I guess that’s parenting for ya!
Comments
Tonya
You said it well, my friend. I wouldn’t change (my) Blue for anything-he has taught me how to be a better mom as well as a better person.
kristi
Kudos! Great post.
Patty
I can so relate! I catch myself doing so many things I never envisioned. Just yesterday at the grocery store, I bought chocolate covered granola bars, because I was hoping I might be able to convince my son to try them. I thought, holy cow, I never thought I’d be trying to get my kid to eat chocolate, but here I am. I am happy when he tries any new food, no matter how unhealthy it may be. I practically threw a party when he tried corn dogs.
Great post!
Heather Finnegan
You just described my son to a “T”. Except we didn’t get a diagnosis until he was 4 1/2. My son was 4 when he finally peed in the potty, and 5 before he was somewhat consistent at pooping-and then last night he had an accident(he’s gonna be 6 in June)! NEVER understood when kids would come to my 3 year old preschool class not potty-trained. I GET IT now!!! And eating new foods-UGH!!!!!! At least we know that we are not alone!
Jakesmom
I think you have described a lot of our lives with our kids….especially the teeth brushing and the dreaded haircuts. YIKES! Jake can really clear the hair shop. We use a backpack full of stuff for his heavy work so we get a lot of stares when he prances by on his toes with a huge backpack spinning in circles because he just can’t get enough vestibular input!
Julie
I watched my older sister have 2 daughters, and I thought I could be a mom, too. After my challenging son was born, I seriously felt duped. Nothing was the same as her experience. Everything was 1000 times harder and she and my mom (and 99% of my girlfriends who were moms) thought everything I did was wrong. We first discovered my son was gifted, and thought that was why he was unusual and everything was hard for him. Then, when he was 6, we found out he has Tourette Syndrome. Last year, at 9, he was diagnosed with SPD. There is a lot of struggle in each day, but over time, I do see progress. Hang in there.
April Gear
It seems like you’re writing my life story. It felt like no one understood what we were going thru with my son. My sister kept asking me what was wrong with him and why he didn’t do this or that like other kids. She always wanted to give me advice that she got from other people who didn’t even know me or my son. She is childless and didn’t know what it was like to try and deal with the attitude from others when they would hear what my son did or didn’t do. I always felt like others thought i was a bad parent because he had freak outs over “nothing” and was always behind, even though the doctors and specialists told me i was a wonderful parent and they could tell i really cared about my son. Its horrible when people judge your situation when they are not there to see what’s really going on and don’t know what it’s like to have a child with special needs or sensory issues. I just found out about spd and now it all explains his behavior and lag in development. I’m so glad to find sites like these and hear from people who have been there and know what it’s really like to go thru all of this.
april gear
Stacey Robinson
I’m so glad my post has struck a cord with so many other parents! It sometimes does feel like you’re the only one going through it so it helps to hear that other parents have similar struggles!
Allie
Why have I not thought to clean teeth and clip nails while my little guy sleeps?! Brilliant idea! Good luck with the potty training.
Kimberlee
Parenting is pretty much what I had expected.
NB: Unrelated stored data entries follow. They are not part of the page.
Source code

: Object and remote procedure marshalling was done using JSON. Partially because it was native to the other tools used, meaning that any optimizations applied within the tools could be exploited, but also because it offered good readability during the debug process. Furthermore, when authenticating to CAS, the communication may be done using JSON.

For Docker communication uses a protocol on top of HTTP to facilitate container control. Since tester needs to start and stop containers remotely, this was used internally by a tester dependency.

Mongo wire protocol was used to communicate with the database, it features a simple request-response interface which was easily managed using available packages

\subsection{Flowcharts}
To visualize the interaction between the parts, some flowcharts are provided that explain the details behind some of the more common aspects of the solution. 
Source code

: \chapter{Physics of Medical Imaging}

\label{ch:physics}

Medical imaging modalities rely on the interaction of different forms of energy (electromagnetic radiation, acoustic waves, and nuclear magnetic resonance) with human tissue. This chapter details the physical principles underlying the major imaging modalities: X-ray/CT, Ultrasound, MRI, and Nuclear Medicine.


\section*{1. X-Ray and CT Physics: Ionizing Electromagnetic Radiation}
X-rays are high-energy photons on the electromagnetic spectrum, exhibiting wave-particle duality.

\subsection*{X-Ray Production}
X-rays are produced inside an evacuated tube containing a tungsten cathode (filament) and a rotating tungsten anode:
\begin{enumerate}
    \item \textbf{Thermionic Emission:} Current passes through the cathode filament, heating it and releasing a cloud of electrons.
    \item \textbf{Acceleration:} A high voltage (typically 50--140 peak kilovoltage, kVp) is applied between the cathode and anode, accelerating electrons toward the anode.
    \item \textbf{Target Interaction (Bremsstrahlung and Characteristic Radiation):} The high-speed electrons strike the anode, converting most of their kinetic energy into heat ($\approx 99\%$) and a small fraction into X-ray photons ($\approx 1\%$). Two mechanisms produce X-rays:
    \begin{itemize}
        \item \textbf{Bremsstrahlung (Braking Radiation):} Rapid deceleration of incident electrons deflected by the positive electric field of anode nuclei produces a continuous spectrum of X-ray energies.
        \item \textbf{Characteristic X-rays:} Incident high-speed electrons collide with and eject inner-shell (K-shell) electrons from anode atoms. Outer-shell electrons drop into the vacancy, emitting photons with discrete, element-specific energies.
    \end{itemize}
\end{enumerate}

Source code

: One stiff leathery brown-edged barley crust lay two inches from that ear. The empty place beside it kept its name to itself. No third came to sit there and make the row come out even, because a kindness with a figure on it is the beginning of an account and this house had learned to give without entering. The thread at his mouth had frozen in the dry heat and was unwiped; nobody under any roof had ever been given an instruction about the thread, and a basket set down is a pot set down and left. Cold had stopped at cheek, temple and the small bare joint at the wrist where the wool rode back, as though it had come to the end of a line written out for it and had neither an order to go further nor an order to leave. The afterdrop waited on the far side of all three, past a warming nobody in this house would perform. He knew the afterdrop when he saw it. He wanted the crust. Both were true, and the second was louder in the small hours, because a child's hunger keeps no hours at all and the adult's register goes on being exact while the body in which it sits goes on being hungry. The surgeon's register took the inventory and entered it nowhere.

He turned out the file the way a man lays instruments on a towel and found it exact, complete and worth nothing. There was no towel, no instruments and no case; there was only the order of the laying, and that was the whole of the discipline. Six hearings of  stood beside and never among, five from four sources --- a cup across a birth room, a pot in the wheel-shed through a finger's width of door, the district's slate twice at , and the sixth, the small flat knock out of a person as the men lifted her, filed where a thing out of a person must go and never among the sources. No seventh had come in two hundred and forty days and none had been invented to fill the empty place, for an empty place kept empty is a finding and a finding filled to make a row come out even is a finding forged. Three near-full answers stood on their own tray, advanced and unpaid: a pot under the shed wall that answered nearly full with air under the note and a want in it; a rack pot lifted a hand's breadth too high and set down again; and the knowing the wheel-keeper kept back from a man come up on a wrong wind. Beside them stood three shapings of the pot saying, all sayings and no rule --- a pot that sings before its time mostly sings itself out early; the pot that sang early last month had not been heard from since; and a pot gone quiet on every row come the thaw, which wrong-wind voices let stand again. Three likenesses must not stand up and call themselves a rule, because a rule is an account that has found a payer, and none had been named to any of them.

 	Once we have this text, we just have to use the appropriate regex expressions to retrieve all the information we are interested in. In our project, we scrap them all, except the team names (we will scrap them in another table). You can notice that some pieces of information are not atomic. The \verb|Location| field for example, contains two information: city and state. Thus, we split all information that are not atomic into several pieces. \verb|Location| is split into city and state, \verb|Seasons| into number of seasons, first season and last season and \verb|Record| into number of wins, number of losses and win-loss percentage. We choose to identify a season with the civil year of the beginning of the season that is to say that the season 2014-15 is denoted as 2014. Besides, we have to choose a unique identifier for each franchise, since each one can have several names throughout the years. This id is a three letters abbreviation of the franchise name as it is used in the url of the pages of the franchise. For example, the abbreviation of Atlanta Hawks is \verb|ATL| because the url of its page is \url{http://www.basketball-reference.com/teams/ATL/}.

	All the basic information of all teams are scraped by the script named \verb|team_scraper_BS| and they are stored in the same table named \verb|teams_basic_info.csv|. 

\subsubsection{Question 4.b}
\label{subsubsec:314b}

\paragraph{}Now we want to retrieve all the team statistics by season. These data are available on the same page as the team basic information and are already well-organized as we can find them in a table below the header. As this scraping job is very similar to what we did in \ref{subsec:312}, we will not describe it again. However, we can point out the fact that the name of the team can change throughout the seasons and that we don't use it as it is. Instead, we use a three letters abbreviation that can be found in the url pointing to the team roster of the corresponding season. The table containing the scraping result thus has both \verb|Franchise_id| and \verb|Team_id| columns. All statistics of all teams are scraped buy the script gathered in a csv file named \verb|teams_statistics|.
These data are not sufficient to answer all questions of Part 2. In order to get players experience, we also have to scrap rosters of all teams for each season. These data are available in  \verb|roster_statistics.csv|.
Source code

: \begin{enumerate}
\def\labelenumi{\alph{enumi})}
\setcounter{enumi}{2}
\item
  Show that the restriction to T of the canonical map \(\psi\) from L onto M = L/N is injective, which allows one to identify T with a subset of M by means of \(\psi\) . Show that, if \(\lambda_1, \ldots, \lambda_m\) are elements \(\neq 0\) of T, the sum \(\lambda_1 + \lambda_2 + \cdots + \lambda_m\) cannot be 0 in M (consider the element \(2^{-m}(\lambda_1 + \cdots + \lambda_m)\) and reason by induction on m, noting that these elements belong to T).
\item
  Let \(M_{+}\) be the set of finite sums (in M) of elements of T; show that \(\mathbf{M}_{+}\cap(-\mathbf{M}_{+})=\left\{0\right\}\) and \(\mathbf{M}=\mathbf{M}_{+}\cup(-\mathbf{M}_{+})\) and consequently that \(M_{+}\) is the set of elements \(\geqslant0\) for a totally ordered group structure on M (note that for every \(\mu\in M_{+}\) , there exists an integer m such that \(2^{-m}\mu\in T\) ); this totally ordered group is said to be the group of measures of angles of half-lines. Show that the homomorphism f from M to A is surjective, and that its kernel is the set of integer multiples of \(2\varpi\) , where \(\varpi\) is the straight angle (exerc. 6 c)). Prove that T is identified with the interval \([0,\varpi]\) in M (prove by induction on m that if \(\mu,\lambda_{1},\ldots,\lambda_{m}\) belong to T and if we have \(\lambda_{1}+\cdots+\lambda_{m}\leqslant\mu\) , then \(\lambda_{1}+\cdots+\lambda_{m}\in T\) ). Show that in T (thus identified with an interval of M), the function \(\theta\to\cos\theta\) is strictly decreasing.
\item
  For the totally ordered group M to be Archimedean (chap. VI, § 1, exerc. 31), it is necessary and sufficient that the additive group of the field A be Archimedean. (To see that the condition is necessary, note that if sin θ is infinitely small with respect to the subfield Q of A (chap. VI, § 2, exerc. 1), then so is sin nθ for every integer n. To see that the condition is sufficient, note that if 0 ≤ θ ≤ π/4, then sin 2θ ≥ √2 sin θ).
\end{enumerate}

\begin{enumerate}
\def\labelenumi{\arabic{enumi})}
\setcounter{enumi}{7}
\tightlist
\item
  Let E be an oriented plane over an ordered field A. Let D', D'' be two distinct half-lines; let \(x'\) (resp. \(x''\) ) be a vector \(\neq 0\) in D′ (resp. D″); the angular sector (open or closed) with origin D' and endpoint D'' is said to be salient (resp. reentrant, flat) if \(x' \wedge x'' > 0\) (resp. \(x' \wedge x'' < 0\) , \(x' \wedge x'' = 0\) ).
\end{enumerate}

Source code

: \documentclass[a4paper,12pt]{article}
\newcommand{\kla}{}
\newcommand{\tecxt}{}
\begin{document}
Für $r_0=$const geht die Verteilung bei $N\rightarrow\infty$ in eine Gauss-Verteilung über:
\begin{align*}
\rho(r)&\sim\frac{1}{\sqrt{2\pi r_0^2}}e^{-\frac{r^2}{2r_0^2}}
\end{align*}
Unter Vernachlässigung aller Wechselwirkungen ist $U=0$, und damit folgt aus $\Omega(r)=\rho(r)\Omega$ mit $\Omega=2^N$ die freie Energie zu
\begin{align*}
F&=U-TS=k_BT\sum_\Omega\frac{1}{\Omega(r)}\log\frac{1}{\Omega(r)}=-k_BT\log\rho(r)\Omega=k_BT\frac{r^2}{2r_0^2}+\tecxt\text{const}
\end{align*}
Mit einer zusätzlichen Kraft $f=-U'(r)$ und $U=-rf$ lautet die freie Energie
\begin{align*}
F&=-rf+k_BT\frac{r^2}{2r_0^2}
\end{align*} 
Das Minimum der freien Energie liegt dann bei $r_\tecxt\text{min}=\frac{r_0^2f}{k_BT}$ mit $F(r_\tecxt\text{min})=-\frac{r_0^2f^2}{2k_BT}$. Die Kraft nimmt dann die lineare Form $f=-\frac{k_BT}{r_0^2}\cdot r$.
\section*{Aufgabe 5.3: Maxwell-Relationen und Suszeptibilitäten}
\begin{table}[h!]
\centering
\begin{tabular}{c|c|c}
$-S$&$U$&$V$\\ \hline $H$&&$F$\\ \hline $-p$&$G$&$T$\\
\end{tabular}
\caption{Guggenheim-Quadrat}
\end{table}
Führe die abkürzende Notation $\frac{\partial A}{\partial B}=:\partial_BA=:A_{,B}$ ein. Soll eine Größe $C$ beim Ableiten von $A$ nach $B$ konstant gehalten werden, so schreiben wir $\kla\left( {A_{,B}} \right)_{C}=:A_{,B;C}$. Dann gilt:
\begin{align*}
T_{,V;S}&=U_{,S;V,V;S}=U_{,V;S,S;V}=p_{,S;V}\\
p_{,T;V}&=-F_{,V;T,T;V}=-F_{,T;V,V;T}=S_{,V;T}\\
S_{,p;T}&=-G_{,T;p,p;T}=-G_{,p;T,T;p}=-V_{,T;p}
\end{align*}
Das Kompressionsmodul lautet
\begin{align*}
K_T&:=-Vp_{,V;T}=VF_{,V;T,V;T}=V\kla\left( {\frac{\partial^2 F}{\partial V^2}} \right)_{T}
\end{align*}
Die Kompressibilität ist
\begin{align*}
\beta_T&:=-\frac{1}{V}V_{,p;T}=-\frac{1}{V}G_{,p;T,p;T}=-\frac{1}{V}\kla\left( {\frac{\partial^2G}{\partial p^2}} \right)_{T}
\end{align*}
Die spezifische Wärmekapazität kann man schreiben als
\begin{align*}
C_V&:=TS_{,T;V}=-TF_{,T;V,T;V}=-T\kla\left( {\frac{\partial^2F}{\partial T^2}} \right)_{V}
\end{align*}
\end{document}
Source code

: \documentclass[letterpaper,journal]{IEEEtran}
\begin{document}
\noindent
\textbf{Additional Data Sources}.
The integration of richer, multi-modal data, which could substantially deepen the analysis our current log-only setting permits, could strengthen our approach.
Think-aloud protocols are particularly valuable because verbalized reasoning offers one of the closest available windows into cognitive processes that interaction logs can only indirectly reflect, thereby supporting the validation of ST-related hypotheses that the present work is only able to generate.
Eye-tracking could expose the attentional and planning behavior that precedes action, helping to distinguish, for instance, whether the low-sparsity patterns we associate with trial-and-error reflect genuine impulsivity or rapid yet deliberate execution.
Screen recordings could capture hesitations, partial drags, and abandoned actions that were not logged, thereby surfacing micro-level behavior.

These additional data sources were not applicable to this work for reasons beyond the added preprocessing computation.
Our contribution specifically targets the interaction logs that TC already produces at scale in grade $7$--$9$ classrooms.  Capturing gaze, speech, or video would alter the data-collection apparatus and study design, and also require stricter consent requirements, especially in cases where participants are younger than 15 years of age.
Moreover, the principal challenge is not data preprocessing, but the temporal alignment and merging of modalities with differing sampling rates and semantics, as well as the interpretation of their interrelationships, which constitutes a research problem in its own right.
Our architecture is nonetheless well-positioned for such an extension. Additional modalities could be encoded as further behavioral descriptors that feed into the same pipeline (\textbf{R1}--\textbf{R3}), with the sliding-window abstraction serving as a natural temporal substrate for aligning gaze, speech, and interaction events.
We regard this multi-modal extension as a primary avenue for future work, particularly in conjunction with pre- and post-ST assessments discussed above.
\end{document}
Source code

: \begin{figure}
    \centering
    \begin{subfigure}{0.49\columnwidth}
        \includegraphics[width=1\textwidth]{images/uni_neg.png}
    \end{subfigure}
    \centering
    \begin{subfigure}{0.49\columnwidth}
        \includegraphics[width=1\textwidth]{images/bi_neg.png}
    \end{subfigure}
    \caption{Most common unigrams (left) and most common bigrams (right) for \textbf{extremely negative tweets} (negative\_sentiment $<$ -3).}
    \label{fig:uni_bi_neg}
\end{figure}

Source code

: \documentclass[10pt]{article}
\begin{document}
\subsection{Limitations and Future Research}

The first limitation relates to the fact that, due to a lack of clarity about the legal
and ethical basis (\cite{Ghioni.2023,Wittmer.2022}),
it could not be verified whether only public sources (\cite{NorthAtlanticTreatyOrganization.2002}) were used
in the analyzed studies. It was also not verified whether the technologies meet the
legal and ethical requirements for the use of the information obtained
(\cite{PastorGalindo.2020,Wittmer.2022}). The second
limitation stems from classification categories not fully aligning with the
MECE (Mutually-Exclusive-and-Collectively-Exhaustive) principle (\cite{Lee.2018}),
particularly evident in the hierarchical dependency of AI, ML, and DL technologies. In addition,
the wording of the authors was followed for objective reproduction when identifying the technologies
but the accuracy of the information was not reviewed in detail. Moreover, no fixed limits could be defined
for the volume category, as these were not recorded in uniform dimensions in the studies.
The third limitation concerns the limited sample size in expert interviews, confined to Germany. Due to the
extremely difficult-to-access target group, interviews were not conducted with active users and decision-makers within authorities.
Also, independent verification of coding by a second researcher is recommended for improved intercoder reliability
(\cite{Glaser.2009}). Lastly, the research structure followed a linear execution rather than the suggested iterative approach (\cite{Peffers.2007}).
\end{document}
Although I didn’t anticipate it taking longer to acquire the usual skills such as walking, talking, toileting you all know them. I consider myself one of lucky ones because I decided to teach my child from the start with repitition and positive reinforcement. So without really knowing it I started ABA like therapy from day 1 on a child I wouldn’t find out was autistic until a few years later. This actually helped my kid out a lot, and minimized some of her symptoms. I tell people I was blessed with my child and the ability to raise her. Thanks to her I know do ABA therapy for other autism children.